RECORDS PROVIDED:
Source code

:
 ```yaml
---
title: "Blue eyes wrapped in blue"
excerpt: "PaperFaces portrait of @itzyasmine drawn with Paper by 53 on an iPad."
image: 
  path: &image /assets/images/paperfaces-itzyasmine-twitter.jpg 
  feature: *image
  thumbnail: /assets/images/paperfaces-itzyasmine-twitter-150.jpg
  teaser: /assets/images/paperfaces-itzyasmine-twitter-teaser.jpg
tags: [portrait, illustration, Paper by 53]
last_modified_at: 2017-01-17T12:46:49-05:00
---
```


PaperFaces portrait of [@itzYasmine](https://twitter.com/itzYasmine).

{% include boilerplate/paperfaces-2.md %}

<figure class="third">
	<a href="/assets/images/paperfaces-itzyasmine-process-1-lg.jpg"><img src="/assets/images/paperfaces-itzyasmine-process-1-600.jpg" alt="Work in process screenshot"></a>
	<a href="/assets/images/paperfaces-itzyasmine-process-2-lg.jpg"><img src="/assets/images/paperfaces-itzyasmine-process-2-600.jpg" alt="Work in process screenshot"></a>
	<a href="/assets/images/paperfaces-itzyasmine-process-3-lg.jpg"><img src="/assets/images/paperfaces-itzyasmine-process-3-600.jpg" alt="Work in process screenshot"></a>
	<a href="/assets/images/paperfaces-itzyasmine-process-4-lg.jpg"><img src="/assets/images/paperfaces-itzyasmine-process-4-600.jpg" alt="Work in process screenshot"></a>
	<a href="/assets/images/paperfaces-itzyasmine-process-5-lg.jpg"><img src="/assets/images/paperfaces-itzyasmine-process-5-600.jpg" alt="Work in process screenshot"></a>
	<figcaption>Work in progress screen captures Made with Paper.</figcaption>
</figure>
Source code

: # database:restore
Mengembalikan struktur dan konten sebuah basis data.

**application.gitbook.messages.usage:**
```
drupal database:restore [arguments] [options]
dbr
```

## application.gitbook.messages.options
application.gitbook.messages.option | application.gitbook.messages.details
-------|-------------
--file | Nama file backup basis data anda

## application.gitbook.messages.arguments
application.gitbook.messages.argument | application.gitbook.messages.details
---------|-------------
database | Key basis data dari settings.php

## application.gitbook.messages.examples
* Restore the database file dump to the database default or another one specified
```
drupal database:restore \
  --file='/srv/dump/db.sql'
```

* * *

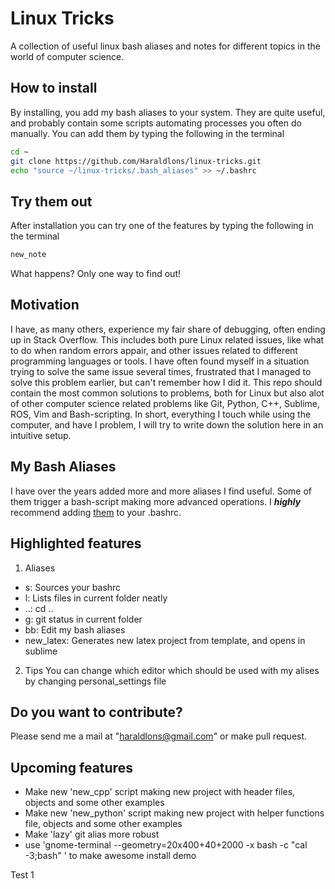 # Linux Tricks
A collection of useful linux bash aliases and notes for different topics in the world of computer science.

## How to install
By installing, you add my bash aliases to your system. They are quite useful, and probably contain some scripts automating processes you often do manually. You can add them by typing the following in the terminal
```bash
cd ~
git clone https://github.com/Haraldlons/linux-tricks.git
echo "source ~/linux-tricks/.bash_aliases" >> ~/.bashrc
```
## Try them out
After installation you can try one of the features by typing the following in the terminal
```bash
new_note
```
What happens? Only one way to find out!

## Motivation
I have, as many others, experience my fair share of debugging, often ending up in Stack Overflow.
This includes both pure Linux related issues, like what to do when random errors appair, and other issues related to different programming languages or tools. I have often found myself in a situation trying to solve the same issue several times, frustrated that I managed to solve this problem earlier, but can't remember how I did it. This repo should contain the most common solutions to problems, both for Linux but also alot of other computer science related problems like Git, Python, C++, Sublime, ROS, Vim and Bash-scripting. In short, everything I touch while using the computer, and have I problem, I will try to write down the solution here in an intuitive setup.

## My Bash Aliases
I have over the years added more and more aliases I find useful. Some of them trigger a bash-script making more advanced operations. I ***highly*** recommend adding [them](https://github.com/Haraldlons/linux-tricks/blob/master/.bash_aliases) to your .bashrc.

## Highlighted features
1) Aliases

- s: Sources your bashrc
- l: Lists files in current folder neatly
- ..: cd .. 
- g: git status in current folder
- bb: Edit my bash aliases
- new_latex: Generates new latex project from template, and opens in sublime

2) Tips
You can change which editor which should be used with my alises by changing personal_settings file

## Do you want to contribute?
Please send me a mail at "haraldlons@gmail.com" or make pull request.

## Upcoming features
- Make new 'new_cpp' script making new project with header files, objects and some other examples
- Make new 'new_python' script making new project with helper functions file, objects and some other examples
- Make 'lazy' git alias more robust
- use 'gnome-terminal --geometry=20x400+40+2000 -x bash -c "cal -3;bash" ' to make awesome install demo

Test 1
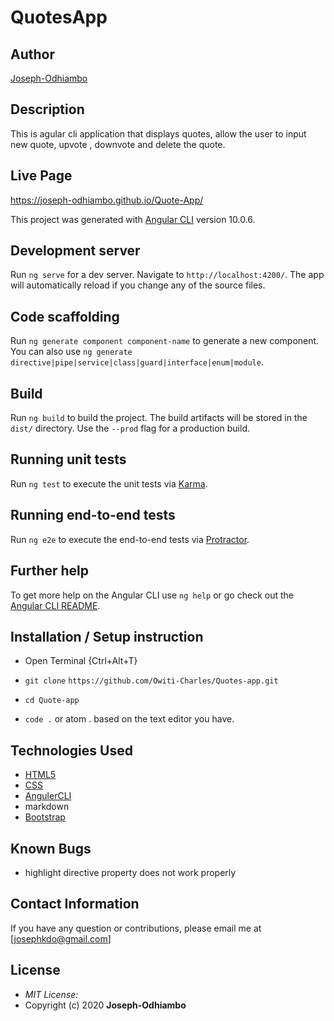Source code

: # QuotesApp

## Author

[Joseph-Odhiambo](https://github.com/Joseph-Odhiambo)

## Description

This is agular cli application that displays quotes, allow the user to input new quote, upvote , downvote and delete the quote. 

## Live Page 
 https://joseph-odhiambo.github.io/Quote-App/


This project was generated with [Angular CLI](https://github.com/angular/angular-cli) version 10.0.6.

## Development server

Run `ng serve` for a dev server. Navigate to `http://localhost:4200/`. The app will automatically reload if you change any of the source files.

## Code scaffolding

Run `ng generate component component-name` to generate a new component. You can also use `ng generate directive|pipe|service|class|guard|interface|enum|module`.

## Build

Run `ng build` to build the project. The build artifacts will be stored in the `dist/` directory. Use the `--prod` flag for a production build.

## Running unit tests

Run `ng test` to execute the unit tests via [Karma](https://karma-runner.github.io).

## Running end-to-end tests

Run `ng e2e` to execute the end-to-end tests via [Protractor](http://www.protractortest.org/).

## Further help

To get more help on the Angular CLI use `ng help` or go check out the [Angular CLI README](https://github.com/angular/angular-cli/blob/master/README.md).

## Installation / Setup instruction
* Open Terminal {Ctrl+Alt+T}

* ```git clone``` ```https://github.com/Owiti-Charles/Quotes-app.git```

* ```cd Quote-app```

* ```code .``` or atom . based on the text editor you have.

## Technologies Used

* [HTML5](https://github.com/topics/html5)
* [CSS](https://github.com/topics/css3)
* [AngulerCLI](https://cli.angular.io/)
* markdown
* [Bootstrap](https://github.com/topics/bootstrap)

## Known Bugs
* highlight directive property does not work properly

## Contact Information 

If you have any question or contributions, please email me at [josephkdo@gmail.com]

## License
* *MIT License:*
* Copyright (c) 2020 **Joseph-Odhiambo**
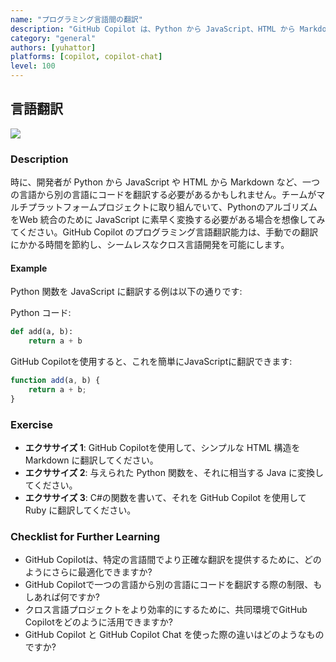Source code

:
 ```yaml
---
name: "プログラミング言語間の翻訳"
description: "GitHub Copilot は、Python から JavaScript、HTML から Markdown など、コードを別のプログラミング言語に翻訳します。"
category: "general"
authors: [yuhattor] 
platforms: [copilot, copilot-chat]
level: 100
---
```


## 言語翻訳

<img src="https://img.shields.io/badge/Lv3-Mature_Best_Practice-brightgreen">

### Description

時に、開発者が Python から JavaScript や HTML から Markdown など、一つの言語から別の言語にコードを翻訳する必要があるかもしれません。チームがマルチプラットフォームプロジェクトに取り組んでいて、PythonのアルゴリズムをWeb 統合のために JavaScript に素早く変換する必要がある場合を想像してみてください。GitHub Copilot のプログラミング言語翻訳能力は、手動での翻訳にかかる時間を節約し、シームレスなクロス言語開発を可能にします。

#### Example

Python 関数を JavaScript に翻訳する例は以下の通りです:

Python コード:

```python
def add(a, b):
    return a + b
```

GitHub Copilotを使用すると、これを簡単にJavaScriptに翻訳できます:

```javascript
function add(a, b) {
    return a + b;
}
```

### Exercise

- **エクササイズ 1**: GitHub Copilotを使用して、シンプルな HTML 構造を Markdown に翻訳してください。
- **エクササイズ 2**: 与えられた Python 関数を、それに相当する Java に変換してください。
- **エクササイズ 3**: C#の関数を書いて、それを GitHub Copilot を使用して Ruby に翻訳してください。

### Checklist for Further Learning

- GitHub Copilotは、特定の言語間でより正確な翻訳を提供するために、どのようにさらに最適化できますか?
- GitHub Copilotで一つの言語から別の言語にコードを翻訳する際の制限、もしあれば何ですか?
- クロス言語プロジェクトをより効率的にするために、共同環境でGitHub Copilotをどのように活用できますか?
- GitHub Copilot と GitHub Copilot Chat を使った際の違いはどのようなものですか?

TRY IT: Take from the material above every line that includes the word "folder".

ANSWER SECTION:
- l: Lists files in current folder neatly
- g: git status in current folder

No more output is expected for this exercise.